_DIRECTIONS_
For each line in the data that includes "hardware", make a copy.

_EXTRACTED MATERIAL_
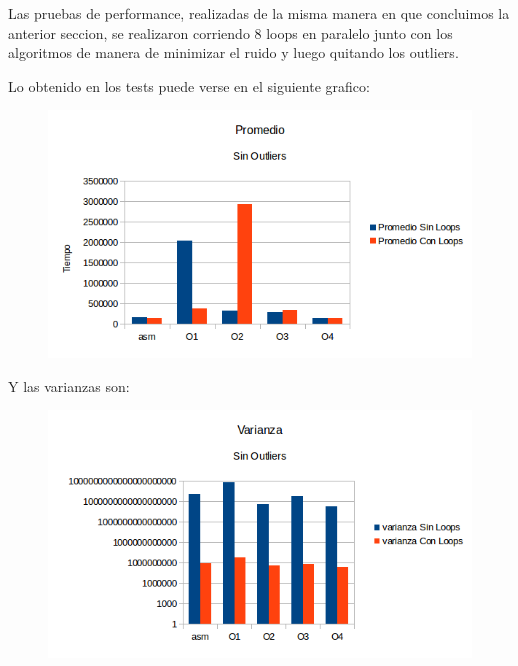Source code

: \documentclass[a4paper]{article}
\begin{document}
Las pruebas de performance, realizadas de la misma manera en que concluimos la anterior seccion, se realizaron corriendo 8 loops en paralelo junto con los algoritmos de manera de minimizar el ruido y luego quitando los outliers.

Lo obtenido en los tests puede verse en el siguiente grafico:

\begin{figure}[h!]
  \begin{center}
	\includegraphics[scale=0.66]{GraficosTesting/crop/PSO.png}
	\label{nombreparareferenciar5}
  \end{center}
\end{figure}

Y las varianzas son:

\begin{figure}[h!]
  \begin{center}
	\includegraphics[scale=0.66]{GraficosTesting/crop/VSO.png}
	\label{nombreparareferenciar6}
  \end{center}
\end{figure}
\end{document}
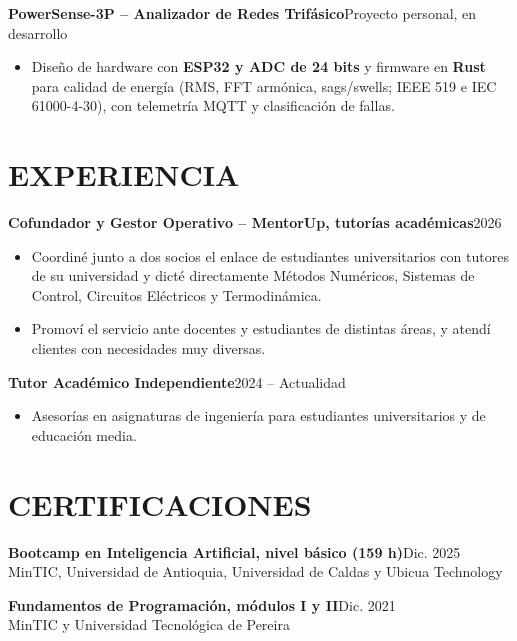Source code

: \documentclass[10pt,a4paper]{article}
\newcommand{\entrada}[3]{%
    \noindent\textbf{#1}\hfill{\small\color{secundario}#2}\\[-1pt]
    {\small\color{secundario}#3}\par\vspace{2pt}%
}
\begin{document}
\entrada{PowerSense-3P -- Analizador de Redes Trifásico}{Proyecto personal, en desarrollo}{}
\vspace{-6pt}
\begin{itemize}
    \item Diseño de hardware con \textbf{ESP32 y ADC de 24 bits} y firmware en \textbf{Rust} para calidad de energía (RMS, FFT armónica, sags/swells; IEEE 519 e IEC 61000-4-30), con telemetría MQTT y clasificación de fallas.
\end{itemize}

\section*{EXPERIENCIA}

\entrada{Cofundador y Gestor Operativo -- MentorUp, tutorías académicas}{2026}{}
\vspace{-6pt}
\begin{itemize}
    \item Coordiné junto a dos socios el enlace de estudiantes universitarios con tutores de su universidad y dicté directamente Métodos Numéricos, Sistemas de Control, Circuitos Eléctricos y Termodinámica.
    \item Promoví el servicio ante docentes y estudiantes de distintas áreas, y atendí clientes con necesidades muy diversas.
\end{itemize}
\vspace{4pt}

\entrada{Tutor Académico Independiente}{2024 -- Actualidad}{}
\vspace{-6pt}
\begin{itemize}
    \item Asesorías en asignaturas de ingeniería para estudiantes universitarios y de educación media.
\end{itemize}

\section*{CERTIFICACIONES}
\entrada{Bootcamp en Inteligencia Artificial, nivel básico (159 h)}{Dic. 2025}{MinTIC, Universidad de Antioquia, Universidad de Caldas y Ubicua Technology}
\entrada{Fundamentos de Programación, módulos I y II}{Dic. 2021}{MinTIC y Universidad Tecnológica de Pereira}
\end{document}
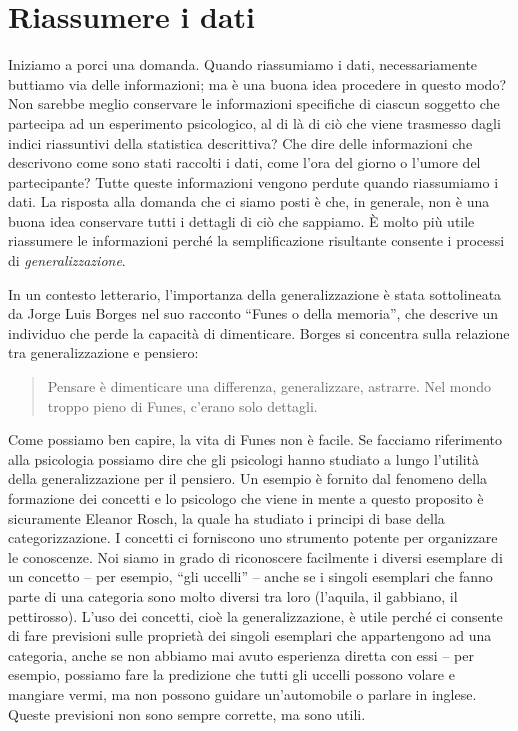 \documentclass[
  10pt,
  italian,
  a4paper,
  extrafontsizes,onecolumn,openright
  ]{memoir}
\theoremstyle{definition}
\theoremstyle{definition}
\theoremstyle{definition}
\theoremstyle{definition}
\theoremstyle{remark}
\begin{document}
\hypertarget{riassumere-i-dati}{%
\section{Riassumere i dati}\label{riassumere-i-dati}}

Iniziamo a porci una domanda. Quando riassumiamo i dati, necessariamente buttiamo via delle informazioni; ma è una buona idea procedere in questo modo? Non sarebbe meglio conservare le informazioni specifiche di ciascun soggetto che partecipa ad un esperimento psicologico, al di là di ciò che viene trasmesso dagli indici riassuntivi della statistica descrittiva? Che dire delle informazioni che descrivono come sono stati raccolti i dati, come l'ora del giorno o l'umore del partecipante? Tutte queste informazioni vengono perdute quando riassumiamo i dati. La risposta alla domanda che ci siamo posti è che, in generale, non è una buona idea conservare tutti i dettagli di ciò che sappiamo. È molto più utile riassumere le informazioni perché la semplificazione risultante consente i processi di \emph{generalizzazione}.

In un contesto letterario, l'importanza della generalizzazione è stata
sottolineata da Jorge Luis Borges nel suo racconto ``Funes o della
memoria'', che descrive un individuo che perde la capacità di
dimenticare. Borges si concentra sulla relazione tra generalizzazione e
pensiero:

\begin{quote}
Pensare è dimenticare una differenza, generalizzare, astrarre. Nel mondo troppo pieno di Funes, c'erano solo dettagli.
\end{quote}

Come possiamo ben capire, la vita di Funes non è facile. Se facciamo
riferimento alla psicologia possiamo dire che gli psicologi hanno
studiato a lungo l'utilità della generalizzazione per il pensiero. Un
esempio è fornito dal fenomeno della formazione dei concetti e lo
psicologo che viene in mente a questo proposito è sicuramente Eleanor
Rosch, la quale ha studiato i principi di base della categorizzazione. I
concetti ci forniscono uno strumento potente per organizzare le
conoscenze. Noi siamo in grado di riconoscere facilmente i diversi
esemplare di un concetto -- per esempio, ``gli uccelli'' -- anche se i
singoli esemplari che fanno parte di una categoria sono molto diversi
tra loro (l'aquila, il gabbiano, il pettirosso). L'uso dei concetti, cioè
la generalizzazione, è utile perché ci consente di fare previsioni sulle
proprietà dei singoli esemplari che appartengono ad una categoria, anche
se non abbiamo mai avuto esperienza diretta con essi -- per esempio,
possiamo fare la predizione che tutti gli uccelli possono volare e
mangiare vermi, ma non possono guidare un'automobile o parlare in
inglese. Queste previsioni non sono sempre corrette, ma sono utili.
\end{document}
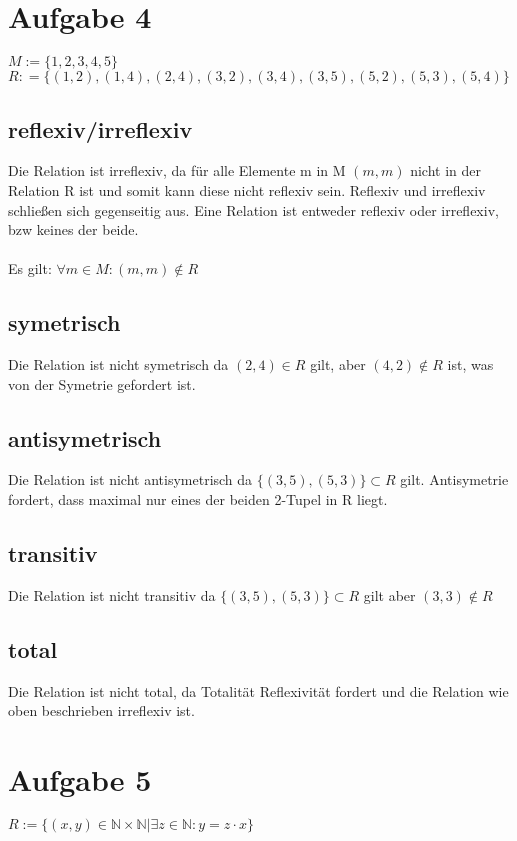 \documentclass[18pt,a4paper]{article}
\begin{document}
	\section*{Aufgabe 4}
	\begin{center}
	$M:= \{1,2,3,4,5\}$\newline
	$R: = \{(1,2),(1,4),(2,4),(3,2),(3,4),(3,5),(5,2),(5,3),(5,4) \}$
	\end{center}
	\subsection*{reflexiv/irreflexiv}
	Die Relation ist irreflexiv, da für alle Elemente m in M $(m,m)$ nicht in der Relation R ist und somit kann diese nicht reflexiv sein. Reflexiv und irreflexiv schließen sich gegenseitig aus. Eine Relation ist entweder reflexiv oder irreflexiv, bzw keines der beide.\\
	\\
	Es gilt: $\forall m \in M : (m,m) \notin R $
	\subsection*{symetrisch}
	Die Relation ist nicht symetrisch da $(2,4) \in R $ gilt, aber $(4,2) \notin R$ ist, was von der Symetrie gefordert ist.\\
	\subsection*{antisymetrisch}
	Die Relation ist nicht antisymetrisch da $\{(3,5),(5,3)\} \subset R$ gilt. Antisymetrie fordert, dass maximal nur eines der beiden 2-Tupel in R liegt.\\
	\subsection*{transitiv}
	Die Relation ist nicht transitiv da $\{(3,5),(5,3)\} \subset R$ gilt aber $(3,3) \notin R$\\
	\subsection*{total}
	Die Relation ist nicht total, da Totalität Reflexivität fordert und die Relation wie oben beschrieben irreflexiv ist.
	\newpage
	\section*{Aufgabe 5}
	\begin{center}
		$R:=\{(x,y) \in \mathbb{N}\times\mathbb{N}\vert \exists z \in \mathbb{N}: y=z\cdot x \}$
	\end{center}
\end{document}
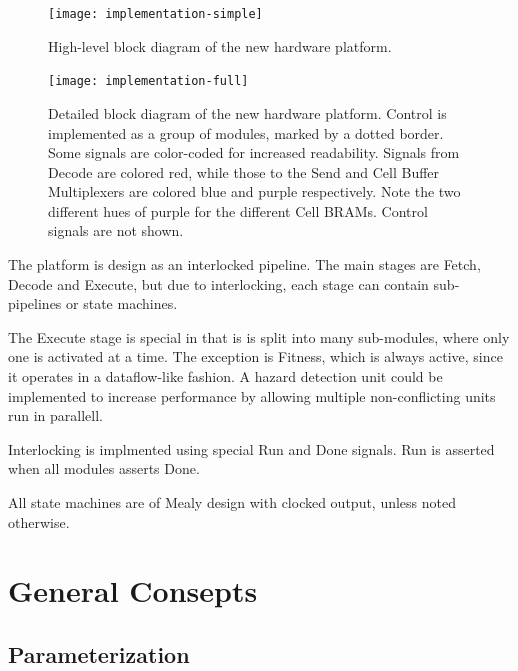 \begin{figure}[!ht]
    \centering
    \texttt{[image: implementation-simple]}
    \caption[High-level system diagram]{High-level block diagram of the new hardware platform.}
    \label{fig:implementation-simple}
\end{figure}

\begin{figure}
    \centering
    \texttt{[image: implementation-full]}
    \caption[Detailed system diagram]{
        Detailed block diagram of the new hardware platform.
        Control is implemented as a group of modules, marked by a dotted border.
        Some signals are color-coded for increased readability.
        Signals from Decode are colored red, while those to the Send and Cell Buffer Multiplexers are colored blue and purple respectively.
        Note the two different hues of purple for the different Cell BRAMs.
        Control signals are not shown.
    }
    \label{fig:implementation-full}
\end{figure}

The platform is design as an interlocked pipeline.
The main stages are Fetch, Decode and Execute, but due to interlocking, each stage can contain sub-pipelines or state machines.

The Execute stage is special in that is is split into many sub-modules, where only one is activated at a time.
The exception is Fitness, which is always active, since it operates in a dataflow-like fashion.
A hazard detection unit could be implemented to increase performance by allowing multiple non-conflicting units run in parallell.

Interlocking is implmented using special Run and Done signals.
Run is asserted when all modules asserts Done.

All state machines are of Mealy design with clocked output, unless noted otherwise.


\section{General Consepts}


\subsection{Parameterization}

_REPLY_
    \item Diseño de hardware con \textbf{ESP32 y ADC de 24 bits} y firmware en \textbf{Rust} para calidad de energía (RMS, FFT armónica, sags/swells; IEEE 519 e IEC 61000-4-30), con telemetría MQTT y clasificación de fallas.
    \caption[High-level system diagram]{High-level block diagram of the new hardware platform.}
        Detailed block diagram of the new hardware platform.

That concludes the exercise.